Edith.......I think one of the most "real" things about you is what you share!! Sharing what you have been throught and that you have been able to work through doubts and fears is sharing the "real" you. You are taking us on the journey and being an example to all of us that question and doubt that there IS an answer and a Help!! I don't know if any of us can ever thank you for the inside view of such a long and scary trek. I can only keep sending you hugs and prayers!!

thinker said...

thanks for hearing my heart and encouraging me to 'carry on'!

blessings,
e.

Suzanne said...

Edith--I could not have said things any better than either Ladydoc or Lee. You have allowed to walk this path with you and I feel very privileged to do so. You are very real in all you think and post here.

Diane Noble said...

In the deepest recesses of our hearts where all our questions, doubts and fears like to go, that we find reality. That too, is where real faith rests. You have so tenderly shared how those two areas of reality push and pull against each other. But your faith always comes out on top! That's what surfaces and that's what God has asked of us-- That we proclaim how powerful He is to overcome our weaknesses, how wise He is to overcome our doubts, how sovereign He is to overcome our fears.

It is only when we struggle with those emotions that we reach down to the depths of our faith and find how much God has transformed us through His Holy Spirit. He transforms more than we ever thought possible. Faith IS the victory: 1 John 5:3-5
"This is love for God: to obey his commands.
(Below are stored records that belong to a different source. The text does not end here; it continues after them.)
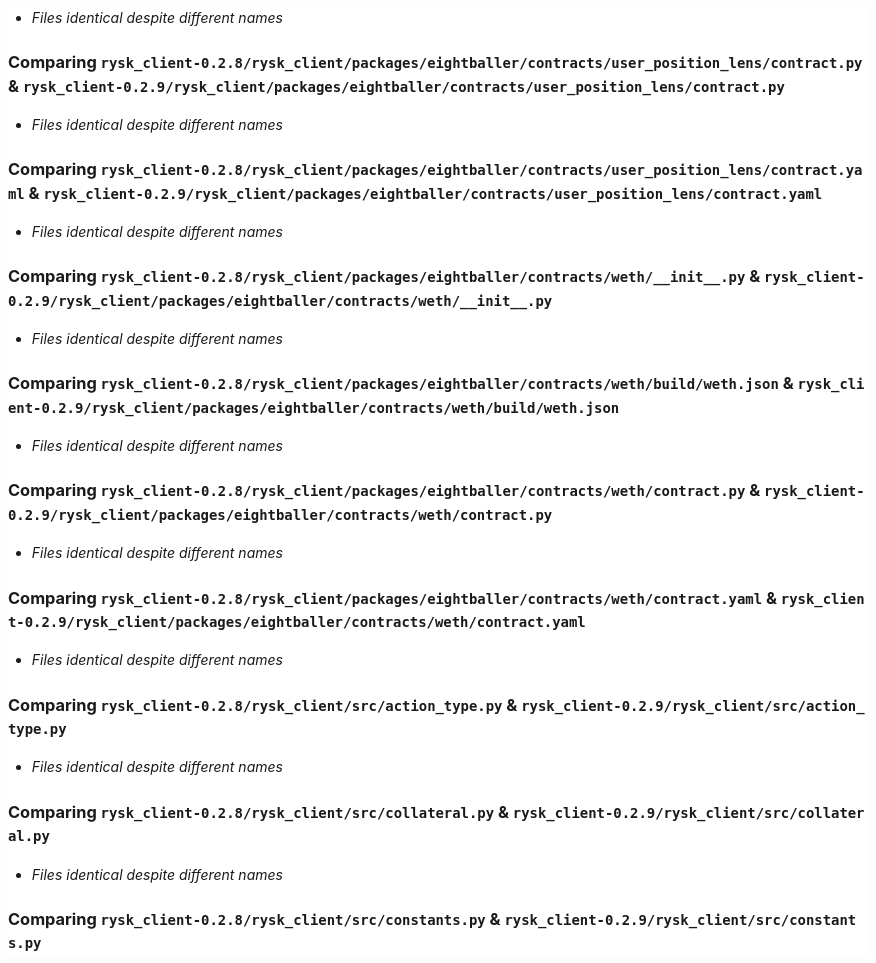  * *Files identical despite different names*

### Comparing `rysk_client-0.2.8/rysk_client/packages/eightballer/contracts/user_position_lens/contract.py` & `rysk_client-0.2.9/rysk_client/packages/eightballer/contracts/user_position_lens/contract.py`

 * *Files identical despite different names*

### Comparing `rysk_client-0.2.8/rysk_client/packages/eightballer/contracts/user_position_lens/contract.yaml` & `rysk_client-0.2.9/rysk_client/packages/eightballer/contracts/user_position_lens/contract.yaml`

 * *Files identical despite different names*

### Comparing `rysk_client-0.2.8/rysk_client/packages/eightballer/contracts/weth/__init__.py` & `rysk_client-0.2.9/rysk_client/packages/eightballer/contracts/weth/__init__.py`

 * *Files identical despite different names*

### Comparing `rysk_client-0.2.8/rysk_client/packages/eightballer/contracts/weth/build/weth.json` & `rysk_client-0.2.9/rysk_client/packages/eightballer/contracts/weth/build/weth.json`

 * *Files identical despite different names*

### Comparing `rysk_client-0.2.8/rysk_client/packages/eightballer/contracts/weth/contract.py` & `rysk_client-0.2.9/rysk_client/packages/eightballer/contracts/weth/contract.py`

 * *Files identical despite different names*

### Comparing `rysk_client-0.2.8/rysk_client/packages/eightballer/contracts/weth/contract.yaml` & `rysk_client-0.2.9/rysk_client/packages/eightballer/contracts/weth/contract.yaml`

 * *Files identical despite different names*

### Comparing `rysk_client-0.2.8/rysk_client/src/action_type.py` & `rysk_client-0.2.9/rysk_client/src/action_type.py`

 * *Files identical despite different names*

### Comparing `rysk_client-0.2.8/rysk_client/src/collateral.py` & `rysk_client-0.2.9/rysk_client/src/collateral.py`

 * *Files identical despite different names*

### Comparing `rysk_client-0.2.8/rysk_client/src/constants.py` & `rysk_client-0.2.9/rysk_client/src/constants.py`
And his commands are not burdensome, for everyone born of God overcomes the world. This is the victory that has overcome the world, even our faith. Who is it that overcomes the world? Only he who believes that Jesus is the Son of God."

As everyone has said, we love and appreciate you for just how REAL you are, how honest and transparent. You amaze us all...because you share with us how amazing God is! We love you and we will not stop praying for you.

Diane said...

Thank you Edith for sharing your heart. I so often get so busy with life that I forget to "be still" and think about all that God has for me.

Your sharing that you also struggle in this area and that you are seeking God's direction shows us that the "real you" is a Godly woman who wants nothing more than God's guidance.

This earthly journey is but for a short while. He is waiting for us to lean on Him and throw our fears at His feet.

I am so thankful that I don't need to face the uncertainties of life without Him. I do however need to work on "letting Him" also.

You are in my thoughts and prayers daily and I thank God for the spiritual encouragement you have given me.